Nov 27, 2012

Repeat After Me

There is a phenomenon whereby, as soon as you start thinking about something, you see it everywhere.

I started thinking about repetition when Radiolab asked me to address a listener’s comment from the website. After hearing the Loops show, Sarah wrote, “I'm curious if anyone has ever studied loops in toddlers. I often watch my 20-month-old daughter repeat the same activity over and over and over. I assume the repetition is meant to teach her.”

So I started mulling repetition in children, and suddenly: there was repetition, over and over and over again. Everywhere.
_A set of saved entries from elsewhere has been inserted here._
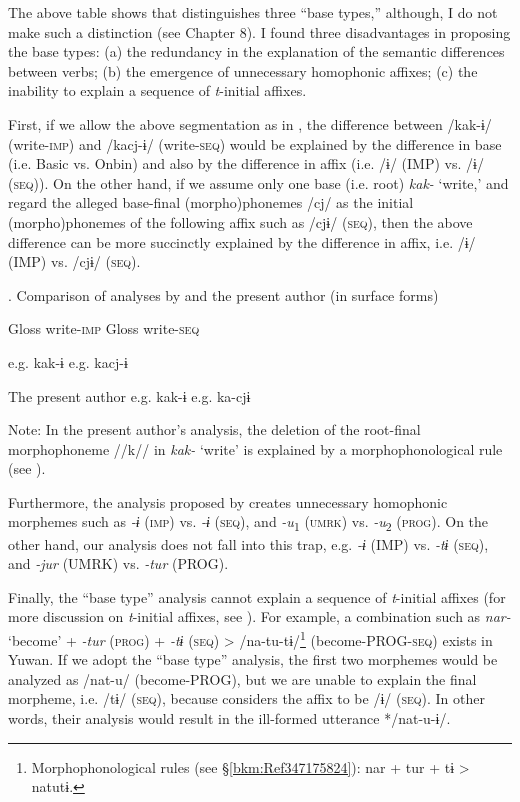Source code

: The above table shows that \citet{UchimaEtAl1976} distinguishes three “base types,” although, I do not make such a distinction (see Chapter 8). I found three disadvantages in proposing the base types: (a) the redundancy in the explanation of the semantic differences between verbs; (b) the emergence of unnecessary homophonic affixes; (c) the inability to explain a sequence of \textit{t}-initial affixes.

First, if we allow the above segmentation as in , the difference between /kak-ɨ/ (write-\textsc{imp}) and /kacj-ɨ/ (write-\textsc{seq}) would be explained by the difference in base (i.e. Basic vs. Onbin) and also by the difference in affix (i.e. /ɨ/ (IMP) vs. /ɨ/ (\textsc{seq})). On the other hand, if we assume only one base (i.e. root) \textit{kak-} ‘write,’ and regard the alleged base-final (morpho)phonemes /cj/ as the initial (morpho)phonemes of the following affix such as /cjɨ/ (\textsc{seq}), then the above difference can be more succinctly explained by the difference in affix, i.e. /ɨ/ (IMP) vs. /cjɨ/ (\textsc{seq}).

\begin{table}
\caption{\label{tab:key:69}. Comparison of analyses by \citet{UchimaEtAl1976} and the present author (in surface forms)}

  Gloss  write-\textsc{imp}    Gloss  write-\textsc{seq}

\citet{UchimaEtAl1976}  e.g.  kak-ɨ    e.g.  kacj-ɨ

The present author  e.g.  kak-ɨ    e.g.  ka-cjɨ

Note: In the present author’s analysis, the deletion of the root-final morphophoneme //k// in \textit{kak-} ‘write’ is explained by a morphophonological rule (see ).
\end{table}

  Furthermore, the analysis proposed by \citet{UchimaEtAl1976} creates unnecessary homophonic morphemes such as \textit{-ɨ} (\textsc{imp}) vs. \textit{-ɨ} (\textsc{seq}), and \textit{-u}\textsubscript{1} (\textsc{umrk}) vs. \textit{-u}\textsubscript{2} (\textsc{prog}). On the other hand, our analysis does not fall into this trap, e.g. \textit{-ɨ} (IMP) vs. \textit{-tɨ} (\textsc{seq}), and \textit{-jur} (UMRK) vs. \textit{-tur} (PROG).

  Finally, the “base type” analysis cannot explain a sequence of \textit{t}-initial affixes (for more discussion on \textit{t}-initial affixes, see ). For example, a combination such as \textit{nar-} ‘become’ + \textit{-tur} (\textsc{prog}) + \textit{-tɨ} (\textsc{seq}) > /na-tu-tɨ/\footnote{Morphophonological rules (see §\ref{bkm:Ref347175824}): nar + tur + tɨ > natutɨ.} (become-PROG-\textsc{seq}) exists in Yuwan. If we adopt the “base type” analysis, the first two morphemes would be analyzed as /nat-u/ (become-PROG), but we are unable to explain the final morpheme, i.e. /tɨ/ (\textsc{seq}), because \citet[91-92]{UchimaEtAl1976} considers the affix to be /ɨ/ (\textsc{seq}). In other words, their analysis would result in the ill-formed utterance */nat-u-ɨ/.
Repetition, broadly construed, is in everything. It’s in our breath, and our pulse. It’s sunrise, sunset. It’s spring summer fall winter. The tides, cell division. Bad habits, and good ones. The daily grind. Annoyingly repetitive thoughts. It’s in music, art, dance, architecture. Religion, history. Doodling, nail-biting, toe-tapping, smoking. Menstruation, masturbation, sex. Rhythm is repetition. Rhyme is repetition. Repetition has power -- there's a universal attraction to it. And it can be transformative: religions use extreme repetition to transport believers. Dervishes whirl themselves into transcendence. Monks chant their way closer to God. Recite enough rosaries and the words start to slip out of their shells.¹

Apart from how strangely ubiquitous repetition is, what really drew me in was the realization that while it can be powerful, transformative, even therapeutic -- repetition has a dark side. There's a threshold beyond which it goes from being soothing and predictable to being maddening and pathological. It’s almost as if there's a Goldilocks amount -- too little and you have a disorganized mess, too much and you have madness, or its close cousin, ecstasy.

ROCK A BYE, BABY

Our love affair with repetition starts early. Children have a seemingly infinite appetite for it. It’s in their songs, their stories, their games. Their love of the rocking chair, and the swing. It’s the inevitable conclusion of nearly every book and game -- that incessant refrain, “Again! Again!”

I called Joshua Sparrow, professor of child psychiatry at Harvard Medical School and co-author of the book, Touchpoints 3 to 6, part of the best-selling series on children’s development, and he had much to say on the subject of children’s repetition. As Sarah surmised, the most straightforward reason children engage in repetition is basic practice -- just as musicians repeat difficult passages again and again, trying to bypass conscious thought entirely, to get the music right into their fingers. When a child utters a new word for the first time, she’s doing much the same thing. The simplest utterance involves coordinating a host of separate actions; scores of muscles in the lips, tongue, jaw, not to mention extremely subtle breath control. (The voice is such a complex instrument that it makes the French horn look like child’s play.) When she lights on the correct combination... Eureka! And it wouldn’t make sense to do it just once -- you don’t get a robust neural pathway that way. By repeating something again and again, children are pruning and shaping the brain’s intricate neural topiary.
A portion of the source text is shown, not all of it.